FRIDAY, Nov. 8 (HealthDay News) -- If you're allergic to gummy bears or marshmallows, you may need to be careful when getting a flu shot.

Those sweet treats contain gelatin and can trigger a reaction in people with gelatin allergy. Flu shots also contain gelatin and can cause a mild to severe reaction in people with a gelatin allergy, one expert said.

"Gelatin is used in the flu shot, as well as other vaccines, as a stabilizer. Because it is found in the vaccine, those with a known allergy to gelatin can experience allergic reactions, such as hives, sneezing and difficulty breathing," allergist Dr. Stephanie Albin said in an American College of Allergy, Asthma and Immunology (ACAAI) news release.

"Because of this, precautions should be taken, such as having a board-certified allergist administer the vaccine in a person with known gelatin allergy in case a reaction occurs," Albin added.

The problem was highlighted in a case report presented Friday at the ACAAI's annual meeting. Research presented at medical meetings should be viewed as preliminary until published in a peer-reviewed journal.

Gelatin can contain proteins derived from cows, pigs or fish. It is found in a variety of foods and drugs.

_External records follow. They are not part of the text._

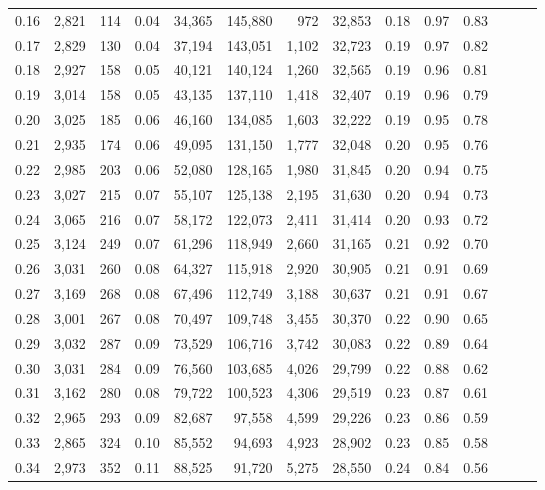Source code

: \begin{tabular}{rrrrrrrrrrrrrr}
0.16 &  2,821 &  114 &  0.04 &   34,365 &  145,880 &     972 &  32,853 &  0.18 &  0.97 &      0.83 \\
0.17 &  2,829 &  130 &  0.04 &   37,194 &  143,051 &   1,102 &  32,723 &  0.19 &  0.97 &      0.82 \\
0.18 &  2,927 &  158 &  0.05 &   40,121 &  140,124 &   1,260 &  32,565 &  0.19 &  0.96 &      0.81 \\
0.19 &  3,014 &  158 &  0.05 &   43,135 &  137,110 &   1,418 &  32,407 &  0.19 &  0.96 &      0.79 \\
0.20 &  3,025 &  185 &  0.06 &   46,160 &  134,085 &   1,603 &  32,222 &  0.19 &  0.95 &      0.78 \\
0.21 &  2,935 &  174 &  0.06 &   49,095 &  131,150 &   1,777 &  32,048 &  0.20 &  0.95 &      0.76 \\
0.22 &  2,985 &  203 &  0.06 &   52,080 &  128,165 &   1,980 &  31,845 &  0.20 &  0.94 &      0.75 \\
0.23 &  3,027 &  215 &  0.07 &   55,107 &  125,138 &   2,195 &  31,630 &  0.20 &  0.94 &      0.73 \\
0.24 &  3,065 &  216 &  0.07 &   58,172 &  122,073 &   2,411 &  31,414 &  0.20 &  0.93 &      0.72 \\
0.25 &  3,124 &  249 &  0.07 &   61,296 &  118,949 &   2,660 &  31,165 &  0.21 &  0.92 &      0.70 \\
0.26 &  3,031 &  260 &  0.08 &   64,327 &  115,918 &   2,920 &  30,905 &  0.21 &  0.91 &      0.69 \\
0.27 &  3,169 &  268 &  0.08 &   67,496 &  112,749 &   3,188 &  30,637 &  0.21 &  0.91 &      0.67 \\
0.28 &  3,001 &  267 &  0.08 &   70,497 &  109,748 &   3,455 &  30,370 &  0.22 &  0.90 &      0.65 \\
0.29 &  3,032 &  287 &  0.09 &   73,529 &  106,716 &   3,742 &  30,083 &  0.22 &  0.89 &      0.64 \\
0.30 &  3,031 &  284 &  0.09 &   76,560 &  103,685 &   4,026 &  29,799 &  0.22 &  0.88 &      0.62 \\
0.31 &  3,162 &  280 &  0.08 &   79,722 &  100,523 &   4,306 &  29,519 &  0.23 &  0.87 &      0.61 \\
0.32 &  2,965 &  293 &  0.09 &   82,687 &   97,558 &   4,599 &  29,226 &  0.23 &  0.86 &      0.59 \\
0.33 &  2,865 &  324 &  0.10 &   85,552 &   94,693 &   4,923 &  28,902 &  0.23 &  0.85 &      0.58 \\
0.34 &  2,973 &  352 &  0.11 &   88,525 &   91,720 &   5,275 &  28,550 &  0.24 &  0.84 &      0.56 \\

\end{tabular}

"Gelatin allergy is very rare," ACAAI President Dr. Richard Weber said in the news release. "Many food intolerances can be mistaken as allergies. Those who believe they might have an allergy should be tested and diagnosed by an allergist before taking extreme avoidance measures or skipping vaccinations. The flu shot is an important vaccine and can even be lifesaving for individuals that are at an increased risk for severe side effects associated with the flu."

Many people mistakenly believe that people with an egg allergy should not get a flu shot. However, the ACAAI says that even people with a severe egg allergy can receive a flu vaccination without special precautions.

More information

The U.S. Centers for Disease Control and Prevention has more about flu vaccination.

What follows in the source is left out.